Twenty years ago, Anthony Portantino read in his local paper that his hometown’s next elections would not be held because no one was running.
“Next time there’s an election, I’m going to run just so we have an election,” Portantino recalled thinking.
Portantino ran for city council the following year and lost by just two votes. But after a successful city council bid the next year, Portantino was elected first to the state assembly and then to the state senate.
Portantino, now Sen. Portantino (D-La Cañada Flintridge), visited Pitzer College on Oct. 27 as part of the Pitzer Student Senate’s Mindful of the Future series. About eight people attended.
Portantino, who represents Claremont in the California State Senate, started the event by explaining how he got involved with politics.
“One of the reasons I work so hard now is that I truly understand that every vote matters,” he said.
Portantino is passionate about creating legislation to enforce a late start for California public schools. His goal is for schools to start no earlier than 8:30 a.m. because he said extensive research has shown that later starts to improve many aspects of the academic lives and health of high school students, including test scores, attendance, and sports participation. Portantino said there is no evidence that later starts in high schools would be costly.

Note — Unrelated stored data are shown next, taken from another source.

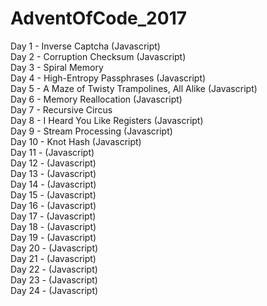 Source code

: # AdventOfCode_2017
Day 1 - Inverse Captcha (Javascript)<br />
Day 2 - Corruption Checksum (Javascript)<br />
Day 3 - Spiral Memory <br />
Day 4 - High-Entropy Passphrases (Javascript)<br />
Day 5 - A Maze of Twisty Trampolines, All Alike (Javascript)<br />
Day 6 - Memory Reallocation (Javascript)<br />
Day 7 - Recursive Circus <br />
Day 8 - I Heard You Like Registers (Javascript)<br />
Day 9 - Stream Processing (Javascript)<br />
Day 10 - Knot Hash (Javascript)<br />
Day 11 - (Javascript)<br />
Day 12 - (Javascript)<br />
Day 13 - (Javascript)<br />
Day 14 - (Javascript)<br />
Day 15 - (Javascript)<br />
Day 16 - (Javascript)<br />
Day 17 - (Javascript)<br />
Day 18 - (Javascript)<br />
Day 19 - (Javascript)<br />
Day 20 - (Javascript)<br />
Day 21 - (Javascript)<br />
Day 22 - (Javascript)<br />
Day 23 - (Javascript)<br />
Day 24 - (Javascript)

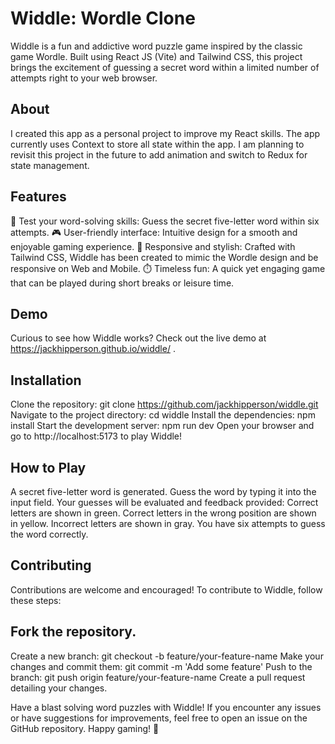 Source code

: # Widdle: Wordle Clone

Widdle is a fun and addictive word puzzle game inspired by the classic game Wordle. Built using React JS (Vite) and Tailwind CSS, this project brings the excitement of guessing a secret word within a limited number of attempts right to your web browser.

## About
I created this app as a personal project to improve my React skills. The app currently uses Context to store all state within the app. I am planning to revisit this project in the future to add animation and switch to Redux for state management.

## Features
🧠 Test your word-solving skills: Guess the secret five-letter word within six attempts.
🎮 User-friendly interface: Intuitive design for a smooth and enjoyable gaming experience.
🌈 Responsive and stylish: Crafted with Tailwind CSS, Widdle has been created to mimic the Wordle design and be responsive on Web and Mobile.
⏱️ Timeless fun: A quick yet engaging game that can be played during short breaks or leisure time.

## Demo
Curious to see how Widdle works? Check out the live demo at https://jackhipperson.github.io/widdle/ .

## Installation
Clone the repository: git clone https://github.com/jackhipperson/widdle.git
Navigate to the project directory: cd widdle
Install the dependencies: npm install
Start the development server: npm run dev
Open your browser and go to http://localhost:5173 to play Widdle!

## How to Play
A secret five-letter word is generated.
Guess the word by typing it into the input field.
Your guesses will be evaluated and feedback provided:
Correct letters are shown in green.
Correct letters in the wrong position are shown in yellow.
Incorrect letters are shown in gray.
You have six attempts to guess the word correctly.

## Contributing
Contributions are welcome and encouraged! To contribute to Widdle, follow these steps:

## Fork the repository.
Create a new branch: git checkout -b feature/your-feature-name
Make your changes and commit them: git commit -m 'Add some feature'
Push to the branch: git push origin feature/your-feature-name
Create a pull request detailing your changes.

Have a blast solving word puzzles with Widdle! If you encounter any issues or have suggestions for improvements, feel free to open an issue on the GitHub repository. Happy gaming! 🎉
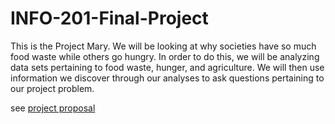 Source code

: # INFO-201-Final-Project
This is the Project Mary. We will be looking at why societies have so much food waste while others go hungry. In order to do this, we will be analyzing data sets pertaining to food waste, hunger, and agriculture. We will then use information we discover through our analyses to ask questions pertaining to our project problem. 

see [project proposal](https://github.com/rongt2-1861545/INFO-201/wiki)
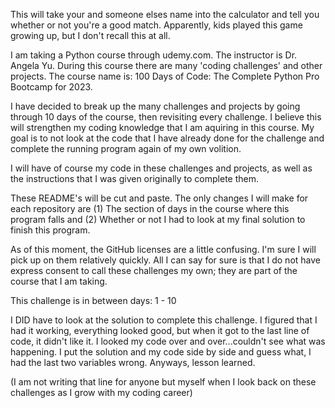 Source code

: This will take your and someone elses name into the calculator and tell you whether or not you're a good match. Apparently, kids played this game growing up, but I don't recall this at all. 

I am taking a Python course through udemy.com. The instructor is Dr. Angela Yu. During this course there are many 'coding challenges' and other projects. The course name is: 100 Days of Code: The Complete Python Pro Bootcamp for 2023. 

I have decided to break up the many challenges and projects by going through 10 days of the course, then revisiting every challenge. I believe this will strengthen my coding knowledge that I am aquiring in this course. My goal is to not look at the code that I have already done for the challenge and complete the running program again of my own volition.

I will have of course my code in these challenges and projects, as well as the instructions that I was given originally to complete them.

These README's will be cut and paste. The only changes I will make for each repository are (1) The section of days in the course where this program falls and (2) Whether or not I had to look at my final solution to finish this program.

As of this moment, the GitHub licenses are a little confusing. I'm sure I will pick up on them relatively quickly. All I can say for sure is that I do not have express consent to call these challenges my own; they are part of the course that I am taking.

This challenge is in between days: 1 - 10

I DID have to look at the solution to complete this challenge. I figured that I had it working, everything looked good, but when it got to the last line of code, it didn't like it. I looked my code over and over...couldn't see what was happening. I put the solution and my code side by side and guess what, I had the last two variables wrong. Anyways, lesson learned.

(I am not writing that line for anyone but myself when I look back on these challenges as I grow with my coding career)
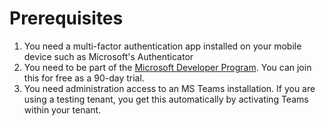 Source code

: # Prerequisites

1. You need a multi-factor authentication app installed on your mobile device such as Microsoft's Authenticator
1. You need to be part of the [Microsoft Developer Program](https://developer.microsoft.com/en-us/microsoft-365/dev-program).
   You can join this for free as a 90-day trial.
1. You need administration access to an MS Teams installation.
   If you are using a testing tenant, you get this automatically by activating Teams within your tenant.
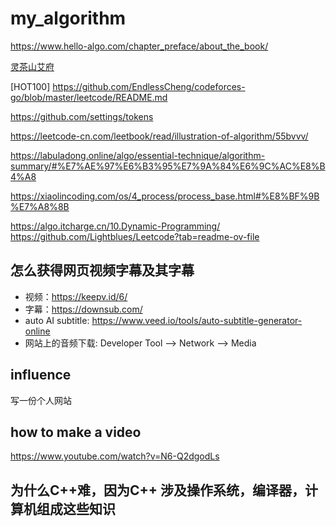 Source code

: # my_algorithm

https://www.hello-algo.com/chapter_preface/about_the_book/

[灵茶山艾府](https://www.bilibili.com/read/cv22332590/?spm_id_from=333.999.0.0)

[HOT100] https://github.com/EndlessCheng/codeforces-go/blob/master/leetcode/README.md

https://github.com/settings/tokens

https://leetcode-cn.com/leetbook/read/illustration-of-algorithm/55bvvv/

https://labuladong.online/algo/essential-technique/algorithm-summary/#%E7%AE%97%E6%B3%95%E7%9A%84%E6%9C%AC%E8%B4%A8

https://xiaolincoding.com/os/4_process/process_base.html#%E8%BF%9B%E7%A8%8B

https://algo.itcharge.cn/10.Dynamic-Programming/
https://github.com/Lightblues/Leetcode?tab=readme-ov-file

## 怎么获得网页视频字幕及其字幕
- 视频：https://keepv.id/6/
- 字幕：https://downsub.com/
- auto AI subtitle: https://www.veed.io/tools/auto-subtitle-generator-online
- 网站上的音频下载: Developer Tool --> Network --> Media

## influence
写一份个人网站

## how to make a video
https://www.youtube.com/watch?v=N6-Q2dgodLs

## 为什么C++难，因为C++ 涉及操作系统，编译器，计算机组成这些知识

He created a bill that called for later starts in schools, which passed in the state senate but received pushback in the assembly. Portantino has also received criticism from school districts who don’t want late start to be implemented.
“My biggest frustration on this issue is people who are putting adult concerns over the interests of the kids,” he said.
Portantino said he does “a little bit of everything” and told TSL he’s also invested in environmental issues. He believes there needs to be nonpartisan discussion before any change can be enacted.
“There used to be discourse about what’s in the best interest of our society and it wasn’t partisan,” he said. “Now climate change has become a litmus test. … It’s become partisan.”
If students are interested in politics, Portantino said, they should pursue their passion. “Don’t be afraid to start small,” he said.
He advised students to think bold.
“Roll up your sleeves and get involved in a campaign, a cause, a public policy area you care about,” Portantino said. “This is the time to do it.”
Some of Portantino’s work has directly impacted the 5Cs. For instance, the senator opposed a recent proposal to cut Cal Grants for private schools. Instead, Cal Grants were raised by $2,000 this fiscal year.